Hay separaciones que dejan mucho más que titulares y acuerdos legales. A veces, lo que queda en el medio es una mascota, y con ella, todo un mundo de afectos, rutinas y hasta reclamos inesperados. Así quedó expuesto en la última emisión de un ciclo radial donde Marcia Frisciotti, panelista de Puro Show (El Trece), dio a conocer el trasfondo de la conflictiva división entre Chechu Bonelli y Darío Cvitanich, marcada por la tenencia de Frida, la perra de la familia.
Todo comenzó con el enigma de una pareja mediática en conflicto por una perra. Pochi fue directa: “La pareja que había estado en conflicto por una mascota, que se llama Frida la mascota”. Según detalló Frisciotti, la dinámica familiar tras la separación implica que las hijas de la pareja alternan semanas en la casa de cada uno. Sin embargo, la logística para Frida no fue tan sencilla. “Al principio iba y venía de una casa a la otra, hasta que en un momento se plantea que la perrita efectivamente se quede en la casa que tenía más ayuda para que esté acompañada”, explicó, en referencia a la casa de Chechu.

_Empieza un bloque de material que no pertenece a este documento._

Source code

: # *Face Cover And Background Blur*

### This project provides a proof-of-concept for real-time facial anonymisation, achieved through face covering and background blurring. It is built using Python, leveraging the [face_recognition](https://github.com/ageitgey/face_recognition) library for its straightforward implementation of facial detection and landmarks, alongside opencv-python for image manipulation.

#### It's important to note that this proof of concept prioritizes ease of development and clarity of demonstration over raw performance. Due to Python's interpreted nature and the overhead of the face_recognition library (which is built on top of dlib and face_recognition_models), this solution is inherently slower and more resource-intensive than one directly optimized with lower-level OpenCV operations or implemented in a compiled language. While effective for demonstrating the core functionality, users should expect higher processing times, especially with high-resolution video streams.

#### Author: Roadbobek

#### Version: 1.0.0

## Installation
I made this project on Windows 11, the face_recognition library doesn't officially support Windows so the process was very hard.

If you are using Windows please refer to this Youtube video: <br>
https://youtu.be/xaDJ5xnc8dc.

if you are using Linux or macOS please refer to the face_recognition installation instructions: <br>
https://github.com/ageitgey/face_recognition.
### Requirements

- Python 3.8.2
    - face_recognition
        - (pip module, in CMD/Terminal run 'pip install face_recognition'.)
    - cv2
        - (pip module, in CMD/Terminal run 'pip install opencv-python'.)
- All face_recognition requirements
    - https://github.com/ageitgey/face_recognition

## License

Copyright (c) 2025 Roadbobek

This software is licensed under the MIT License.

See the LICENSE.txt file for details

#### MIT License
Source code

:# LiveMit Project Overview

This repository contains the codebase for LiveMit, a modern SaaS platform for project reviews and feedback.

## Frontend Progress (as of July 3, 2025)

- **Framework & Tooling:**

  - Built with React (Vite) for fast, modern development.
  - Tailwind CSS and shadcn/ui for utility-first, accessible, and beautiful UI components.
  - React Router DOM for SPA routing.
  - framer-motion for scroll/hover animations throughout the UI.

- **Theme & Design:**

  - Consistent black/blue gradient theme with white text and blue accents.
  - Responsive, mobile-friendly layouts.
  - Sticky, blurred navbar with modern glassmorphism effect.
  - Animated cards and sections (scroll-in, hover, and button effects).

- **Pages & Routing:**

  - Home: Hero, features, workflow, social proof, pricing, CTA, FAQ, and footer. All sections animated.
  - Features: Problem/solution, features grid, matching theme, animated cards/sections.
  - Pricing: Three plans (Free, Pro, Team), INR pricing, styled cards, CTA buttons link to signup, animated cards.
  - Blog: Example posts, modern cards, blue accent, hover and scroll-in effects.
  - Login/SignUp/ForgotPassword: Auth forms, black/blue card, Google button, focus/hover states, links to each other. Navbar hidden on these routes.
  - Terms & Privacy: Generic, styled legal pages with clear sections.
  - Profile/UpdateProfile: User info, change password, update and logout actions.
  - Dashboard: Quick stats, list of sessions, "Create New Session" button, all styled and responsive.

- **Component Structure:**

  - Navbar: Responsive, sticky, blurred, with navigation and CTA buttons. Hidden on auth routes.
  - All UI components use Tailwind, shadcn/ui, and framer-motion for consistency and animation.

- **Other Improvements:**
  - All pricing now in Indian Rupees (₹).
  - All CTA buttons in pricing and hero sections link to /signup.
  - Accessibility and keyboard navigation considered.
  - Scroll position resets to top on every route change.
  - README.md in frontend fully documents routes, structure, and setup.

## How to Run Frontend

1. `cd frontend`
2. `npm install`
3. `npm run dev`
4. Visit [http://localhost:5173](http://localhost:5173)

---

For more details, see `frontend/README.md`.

A pesar de la tenencia compartida de las niñas, la panelista aclaró que Cvitanich paga dos empleadas todo el mes para que siempre haya ayuda en la casa de su ex, incluso cuando las hijas están con él: “Él alquila una casa en Nordelta y no tiene ayuda todo el tiempo. Solo cuando van las chicas, para que Chechu tenga full ayuda cuando están las nenas, aunque estén con él”.
Pero la historia dio un giro inesperado cuando, según relató Pochi, Cvitanich se enteró de que Chechu había regalado la perra a una de las empleadas. “Le pidió a uno de sus hermanos que viniera de Baradero a buscar la perra para que quede en la familia de Baradero y no con un extraño”, relató. “Quedó en la familia Civtanich”, resumió la panelista.
El trasfondo incluye también el impacto en las hijas. “Los nenes se habían enamorado del perrito también. Entonces eso es lo que me llama la atención. ¿Sabés lo que es sacarle un perrito a un chico?”, reflexionó Pochi, exponiendo el costado más difícil de estos acuerdos no escritos. A pesar de que Cvitanich ofrece ayuda financiera y logística, la convivencia diaria con la mascota resultó inviable para Chechu, quien, según la panelista, priorizó su rutina laboral y personal, aun contando con apoyo en casa.
La charla derivó entonces en otras aristas del vínculo post divorcio. “Chechu cada vez que hay un cumpleaños lo sumaría a Cvitanich a los grupos de mamis para que él se ocupe también de hacer, de pagar los regalos”, contó Pochi, agregando que, aunque no es algo habitual, la modelo prefiere que el exfutbolista también asuma ese tipo de responsabilidades. “Va por todo lo económico, porque sé que hoy es lo único que le puede dar por lo menos una estabilidad”, analizó Frisciotti, diferenciando el tema de los regalos del de la mascota, que “va por otro lado”.
Durante el intercambio, la panelista sumó una mirada sobre los roles tradicionales en la organización familiar. “Es algo que usualmente hace la madre, pero entiendo que cuando el hombre toma distancia, dice: ‘Yo tengo a las chicas una semana, vos otra. Yo te dejo la casa, te pago dos empleadas, pago los colegios, pago las obras sociales y vos podés aportar algo, tal vez un regalito que sale quince mil pesos’”.
Mientras tanto, Frida, la perra que alguna vez unió a la familia, encontró un nuevo hogar en Baradero, bajo el cuidado de un familiar de Cvitanich. . Una historia de separación, rutinas cruzadas, economía compartida y un perro que, sin buscarlo, se volvió protagonista.